The release of Java 8 brought about numerous enhancements, with the Streams API emerging as a standout inclusion. One of its notable features is the filter method, which serves as a robust mechanism for handling collections in a functional manner. In the upcoming part, we will delve into the filter method, examining its application, advantages, and real-world uses.
What is the Streams API?
The Streams API introduces a fresh approach to handling data sequences in Java. This API empowers programmers to execute actions on collections such as Lists, Sets, and Maps in a declarative fashion by making use of functional programming principles. Operations in Streams are classified into two groups: intermediate and terminal operations. Intermediate operations yield a stream, enabling the chaining of methods, whereas terminal operations generate an outcome or a side effect, concluding the stream sequence.
Java Stream.filter Method
The filter method is considered an intermediate operation in streams, requiring a Predicate, a functional interface, as its parameter. A Predicate functions as a functional interface featuring a single abstract method, test, that yields a boolean outcome. When applied, the filter method examines each stream element and incorporates it into the output solely when the Predicate assesses it as true.
Signature
Below is the signature of the filter method in Stream:
Stream<T> filter(Predicate<? super T> predicate)
Parameter
The function requires a Predicate reference as a parameter, where Predicate represents a functional interface. This allows for the possibility of passing a lambda expression as well.
Return
It returns a new stream.
Java Stream.filter Example-1
In this instance, we are retrieving and looping through filtered data.
Example
import java.util.*;
class Product{
int id;
String name;
float price;
public Product(int id, String name, float price) {
this.id = id;
this.name = name;
this.price = price;
}
}
public class JavaStreamExample {
public static void main(String[] args) {
List<Product> productsList = new ArrayList<Product>();
//Adding Products
productsList.add(new Product(1,"HP Laptop",25000f));
productsList.add(new Product(2,"Dell Laptop",30000f));
productsList.add(new Product(3,"Lenevo Laptop",28000f));
productsList.add(new Product(4,"Sony Laptop",28000f));
productsList.add(new Product(5,"Apple Laptop",90000f));
productsList.stream()
.filter(p ->p.price> 30000) // filtering price
.map(pm ->pm.price) // fetching price
.forEach(System.out::println); // iterating price
}
}
Output:
90000.0
Java Stream.filter Example-2
In this instance, we are retrieving data that has been filtered and presenting it as a list.
Example
import java.util.*;
import java.util.stream.Collectors;
class Product{
int id;
String name;
float price;
public Product(int id, String name, float price) {
this.id = id;
this.name = name;
this.price = price;
}
}
public class JavaStreamExample {
public static void main(String[] args) {
List<Product> productsList = new ArrayList<Product>();
//Adding Products
productsList.add(new Product(1,"HP Laptop",25000f));
productsList.add(new Product(2,"Dell Laptop",30000f));
productsList.add(new Product(3,"Lenevo Laptop",28000f));
productsList.add(new Product(4,"Sony Laptop",28000f));
productsList.add(new Product(5,"Apple Laptop",90000f));
List<Float> pricesList = productsList.stream()

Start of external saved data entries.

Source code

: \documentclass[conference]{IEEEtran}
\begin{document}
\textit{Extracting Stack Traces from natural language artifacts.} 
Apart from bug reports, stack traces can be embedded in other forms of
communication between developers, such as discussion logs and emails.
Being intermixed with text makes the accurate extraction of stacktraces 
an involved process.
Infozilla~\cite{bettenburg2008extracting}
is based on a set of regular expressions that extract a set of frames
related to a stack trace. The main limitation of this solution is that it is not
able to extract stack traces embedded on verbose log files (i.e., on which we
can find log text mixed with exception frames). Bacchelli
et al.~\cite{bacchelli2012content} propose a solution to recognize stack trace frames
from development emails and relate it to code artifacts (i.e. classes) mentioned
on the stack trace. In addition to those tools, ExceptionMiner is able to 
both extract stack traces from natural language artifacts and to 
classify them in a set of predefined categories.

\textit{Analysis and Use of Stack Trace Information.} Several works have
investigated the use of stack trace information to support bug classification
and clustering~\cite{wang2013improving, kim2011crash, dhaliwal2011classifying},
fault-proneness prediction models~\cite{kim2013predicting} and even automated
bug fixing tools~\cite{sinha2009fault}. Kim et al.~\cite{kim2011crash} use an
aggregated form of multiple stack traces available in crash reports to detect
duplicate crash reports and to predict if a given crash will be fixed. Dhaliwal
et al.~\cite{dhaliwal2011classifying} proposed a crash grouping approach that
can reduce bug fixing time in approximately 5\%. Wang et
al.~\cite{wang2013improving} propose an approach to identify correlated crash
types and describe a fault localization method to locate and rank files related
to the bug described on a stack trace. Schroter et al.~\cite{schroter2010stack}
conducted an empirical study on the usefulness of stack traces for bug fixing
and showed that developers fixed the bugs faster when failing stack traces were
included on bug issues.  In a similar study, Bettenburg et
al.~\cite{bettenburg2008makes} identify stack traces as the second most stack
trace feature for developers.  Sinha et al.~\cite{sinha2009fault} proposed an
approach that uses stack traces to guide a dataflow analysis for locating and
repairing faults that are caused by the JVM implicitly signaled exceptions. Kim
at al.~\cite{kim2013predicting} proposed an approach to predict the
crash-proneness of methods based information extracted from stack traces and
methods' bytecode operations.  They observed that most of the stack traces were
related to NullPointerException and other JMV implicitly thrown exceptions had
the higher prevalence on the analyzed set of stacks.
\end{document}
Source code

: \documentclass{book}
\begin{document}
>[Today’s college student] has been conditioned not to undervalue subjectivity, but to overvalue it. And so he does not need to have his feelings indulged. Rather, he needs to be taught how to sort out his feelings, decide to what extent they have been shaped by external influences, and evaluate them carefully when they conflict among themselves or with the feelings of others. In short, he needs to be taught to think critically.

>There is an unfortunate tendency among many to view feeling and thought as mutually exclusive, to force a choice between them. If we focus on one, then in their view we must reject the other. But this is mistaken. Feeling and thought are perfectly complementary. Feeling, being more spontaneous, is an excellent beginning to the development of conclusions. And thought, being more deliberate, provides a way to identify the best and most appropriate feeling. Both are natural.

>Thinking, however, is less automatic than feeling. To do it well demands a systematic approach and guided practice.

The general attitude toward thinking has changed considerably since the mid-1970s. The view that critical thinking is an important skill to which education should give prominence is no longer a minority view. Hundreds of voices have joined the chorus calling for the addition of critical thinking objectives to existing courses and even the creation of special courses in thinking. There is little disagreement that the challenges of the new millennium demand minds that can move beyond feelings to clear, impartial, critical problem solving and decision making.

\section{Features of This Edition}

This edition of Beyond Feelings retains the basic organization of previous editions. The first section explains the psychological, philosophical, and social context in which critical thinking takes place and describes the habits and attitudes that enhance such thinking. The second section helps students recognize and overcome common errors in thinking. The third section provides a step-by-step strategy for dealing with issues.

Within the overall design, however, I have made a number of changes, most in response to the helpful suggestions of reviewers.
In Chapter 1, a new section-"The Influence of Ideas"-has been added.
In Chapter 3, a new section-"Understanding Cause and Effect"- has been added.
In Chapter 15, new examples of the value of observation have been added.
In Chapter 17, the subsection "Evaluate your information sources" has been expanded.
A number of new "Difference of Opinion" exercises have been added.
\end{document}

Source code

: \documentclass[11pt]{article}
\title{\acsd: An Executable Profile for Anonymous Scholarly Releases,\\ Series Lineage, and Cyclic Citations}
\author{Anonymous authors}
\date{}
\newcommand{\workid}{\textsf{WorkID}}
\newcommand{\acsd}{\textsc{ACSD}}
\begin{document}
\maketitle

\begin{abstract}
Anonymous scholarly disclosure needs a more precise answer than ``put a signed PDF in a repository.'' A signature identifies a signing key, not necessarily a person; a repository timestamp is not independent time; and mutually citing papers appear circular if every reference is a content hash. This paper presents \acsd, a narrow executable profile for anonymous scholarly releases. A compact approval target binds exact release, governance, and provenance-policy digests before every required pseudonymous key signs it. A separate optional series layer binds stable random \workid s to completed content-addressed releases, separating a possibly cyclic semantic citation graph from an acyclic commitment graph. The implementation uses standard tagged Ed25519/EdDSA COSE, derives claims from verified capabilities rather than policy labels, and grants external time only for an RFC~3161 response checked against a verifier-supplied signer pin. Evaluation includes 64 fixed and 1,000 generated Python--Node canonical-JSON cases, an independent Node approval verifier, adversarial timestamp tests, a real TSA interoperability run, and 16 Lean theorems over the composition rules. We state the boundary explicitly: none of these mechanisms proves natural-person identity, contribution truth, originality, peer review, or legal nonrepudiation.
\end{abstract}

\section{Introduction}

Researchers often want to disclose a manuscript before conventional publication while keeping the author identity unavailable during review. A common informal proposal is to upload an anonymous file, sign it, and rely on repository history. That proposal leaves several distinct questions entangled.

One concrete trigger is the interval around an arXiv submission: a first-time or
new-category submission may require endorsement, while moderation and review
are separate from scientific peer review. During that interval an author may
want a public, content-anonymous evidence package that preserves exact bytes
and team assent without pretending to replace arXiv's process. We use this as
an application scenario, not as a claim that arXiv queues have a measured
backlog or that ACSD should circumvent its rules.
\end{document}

.filter(p ->p.price> 30000) // filtering price
.map(pm ->pm.price) // fetching price
.collect(Collectors.toList());
System.out.println(pricesList);
}
}
Output:
[90000.0]
Benefits of Using the filter Method
- Readability: The declarative nature of the Streams API makes the code more readable and concise.
- Reusability: The Predicate interface allows for reusable and modular code.
- Parallel Processing: Streams can be parallelized, enhancing performance on multi-core processors.
- Functional Programming: Embracing functional programming paradigms leads to cleaner and more maintainable code.
Conclusion
The filter function within the Java 8 Streams API serves as a flexible instrument for handling collections. It enables programmers to craft succinct, easily understandable, and effective code by making use of functional programming principles. Whether we are sorting through primitive data types, strings, or user-defined objects, the filter function offers a direct method to enhance the efficiency of data manipulation tasks. As we explore further into the Streams API, we will encounter additional robust operations that can revolutionize our data handling practices in Java.